The U.S. Army Corps of Engineers giveth, and the Army Corps taketh away.
A lush 43-acre area in Southern California’s Sepulveda Basin, cultivated by the corps in the mid-1980s as a wildlife preserve in the Los Angeles Flood Plain, was decimated by the same corps seeking to rid the site of homeless people and lewd behavior. The Army Corps clearcut cottonwood and willow groves, home to mammals, reptiles and 250 species of local and migratory birds.
“I'm absolutely horrified about what they have done—and what they plan to do further,” San Fernando Valley Audubon Society member Muriel Kotin told the Los Angeles Daily News. “It looks like a hurricane went through.”
Virtually all vegetation was destroyed. Coyote bushes, mulefat and elderberry trees, along with a forest of brush and tall trees, were gone. A hiking path through the area is now a truck-ravaged, mud-filled road. Where once warblers, least Bell’s vireos, scissortail flycatchers, broadwing hawks and rose-breasted grossbeaks thrived, few birds could be observed. Trails, signs and stone structures paid for by the public were obliterated.
The Army Corps told the Audubon Society in an email that it was all in a good cause.
“The overall intent is to comply with Corps' policy regarding the Dam structural integrity and improve the safety of the area by eliminating hiding places for prostitution and homeless camps, and reduce crime in the area by making the area more visible to LAPD patrolling the area,” it wrote.
In 2010, when the preserve was classified a “vegetation management area,” the five-year mission was to increase public safety and facilitate activities of the Army Corps by replacing some existing trees and shrubs with native plants.

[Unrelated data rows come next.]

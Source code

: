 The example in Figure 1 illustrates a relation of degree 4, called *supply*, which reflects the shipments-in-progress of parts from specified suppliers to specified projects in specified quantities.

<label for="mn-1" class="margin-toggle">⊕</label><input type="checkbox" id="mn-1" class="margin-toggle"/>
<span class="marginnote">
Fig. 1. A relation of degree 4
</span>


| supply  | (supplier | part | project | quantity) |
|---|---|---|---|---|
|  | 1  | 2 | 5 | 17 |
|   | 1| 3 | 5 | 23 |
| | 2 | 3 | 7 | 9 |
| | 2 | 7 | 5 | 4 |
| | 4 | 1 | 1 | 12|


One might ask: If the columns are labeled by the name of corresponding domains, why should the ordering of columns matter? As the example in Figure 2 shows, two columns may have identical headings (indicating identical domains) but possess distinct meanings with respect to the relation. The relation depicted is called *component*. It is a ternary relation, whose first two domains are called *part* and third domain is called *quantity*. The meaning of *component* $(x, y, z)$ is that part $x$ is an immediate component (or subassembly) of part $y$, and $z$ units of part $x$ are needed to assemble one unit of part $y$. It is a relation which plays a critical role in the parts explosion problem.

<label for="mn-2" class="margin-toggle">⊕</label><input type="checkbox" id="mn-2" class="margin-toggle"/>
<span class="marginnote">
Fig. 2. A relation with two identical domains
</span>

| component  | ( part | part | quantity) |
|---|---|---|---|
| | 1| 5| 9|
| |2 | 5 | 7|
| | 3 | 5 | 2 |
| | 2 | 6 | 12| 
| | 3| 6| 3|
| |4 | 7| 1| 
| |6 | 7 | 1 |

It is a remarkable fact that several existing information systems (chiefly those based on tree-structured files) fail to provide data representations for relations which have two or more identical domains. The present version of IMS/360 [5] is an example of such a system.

But in August, the Corps shifted gears and produced a 61-page plan to re-landscape the area.
The plan was not shared with environmental groups and other potentially interested parties, and wasn’t discovered by the Audubon Society until December 6, when it futilely expressed concern to the Army Corps.
Army Corps Deputy District Commander Alexander Deraney acknowledged to the Los Angeles Times that “"somehow, we did not clearly communicate,” but pledged to “make the process more transparent in the future.”
–Ken Broder
To Learn More:
Wildlife Group Outraged at Plant Clearance in Sepulveda Basin (by Dana Bartholomew, Los Angeles Daily News)
Army Corps of Engineers Clear-Cuts Lush Habitat in Valley (by Louis Sahagun, Los Angeles Times)
Sepulveda Basin Devastation (San Fernando Valley Audubon Society)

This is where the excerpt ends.